• [Supplied entries]:
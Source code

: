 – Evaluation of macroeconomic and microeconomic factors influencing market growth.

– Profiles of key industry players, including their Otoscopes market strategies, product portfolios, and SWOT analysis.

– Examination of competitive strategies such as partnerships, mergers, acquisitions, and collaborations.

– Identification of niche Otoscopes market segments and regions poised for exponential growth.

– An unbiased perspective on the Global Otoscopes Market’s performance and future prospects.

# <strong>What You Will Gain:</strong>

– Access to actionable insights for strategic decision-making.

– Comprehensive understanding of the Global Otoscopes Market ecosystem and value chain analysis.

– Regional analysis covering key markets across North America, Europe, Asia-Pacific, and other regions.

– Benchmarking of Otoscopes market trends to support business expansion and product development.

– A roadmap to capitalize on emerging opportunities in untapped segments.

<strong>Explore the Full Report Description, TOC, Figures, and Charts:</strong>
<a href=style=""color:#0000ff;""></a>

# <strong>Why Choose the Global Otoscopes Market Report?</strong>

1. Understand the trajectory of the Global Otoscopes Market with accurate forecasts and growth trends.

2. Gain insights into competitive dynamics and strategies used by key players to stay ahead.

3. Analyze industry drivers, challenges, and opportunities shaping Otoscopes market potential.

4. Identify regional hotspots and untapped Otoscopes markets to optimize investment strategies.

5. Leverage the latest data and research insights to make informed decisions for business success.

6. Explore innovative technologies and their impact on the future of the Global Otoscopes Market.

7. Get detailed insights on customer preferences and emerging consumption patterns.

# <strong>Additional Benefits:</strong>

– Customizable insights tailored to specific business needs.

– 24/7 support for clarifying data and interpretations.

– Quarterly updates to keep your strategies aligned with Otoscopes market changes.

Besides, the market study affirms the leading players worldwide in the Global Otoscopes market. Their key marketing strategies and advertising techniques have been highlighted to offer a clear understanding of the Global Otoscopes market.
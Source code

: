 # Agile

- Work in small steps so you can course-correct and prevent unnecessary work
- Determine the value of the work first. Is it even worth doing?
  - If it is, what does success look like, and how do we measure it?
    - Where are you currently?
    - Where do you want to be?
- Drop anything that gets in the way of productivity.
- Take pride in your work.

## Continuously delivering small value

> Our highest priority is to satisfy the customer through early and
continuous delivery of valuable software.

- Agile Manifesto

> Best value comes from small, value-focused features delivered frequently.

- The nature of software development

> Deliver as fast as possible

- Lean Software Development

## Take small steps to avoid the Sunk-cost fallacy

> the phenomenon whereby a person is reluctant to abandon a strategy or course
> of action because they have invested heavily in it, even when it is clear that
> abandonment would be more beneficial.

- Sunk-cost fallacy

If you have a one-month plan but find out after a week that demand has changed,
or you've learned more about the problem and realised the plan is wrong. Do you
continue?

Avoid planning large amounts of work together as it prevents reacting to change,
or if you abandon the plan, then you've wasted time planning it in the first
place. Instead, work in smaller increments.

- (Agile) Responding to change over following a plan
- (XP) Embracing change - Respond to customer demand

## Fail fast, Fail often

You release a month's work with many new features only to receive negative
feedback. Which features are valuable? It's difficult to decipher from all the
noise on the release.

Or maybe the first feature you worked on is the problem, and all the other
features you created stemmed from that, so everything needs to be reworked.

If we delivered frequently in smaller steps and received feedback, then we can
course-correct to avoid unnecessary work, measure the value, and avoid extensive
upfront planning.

• [Your objective]: Search the material above for the word "value", then copy each line that holds it.

• [Problem solution]:
– Comprehensive understanding of the Global Otoscopes Market ecosystem and value chain analysis.
- Determine the value of the work first. Is it even worth doing?
## Continuously delivering small value
> Best value comes from small, value-focused features delivered frequently.
course-correct to avoid unnecessary work, measure the value, and avoid extensive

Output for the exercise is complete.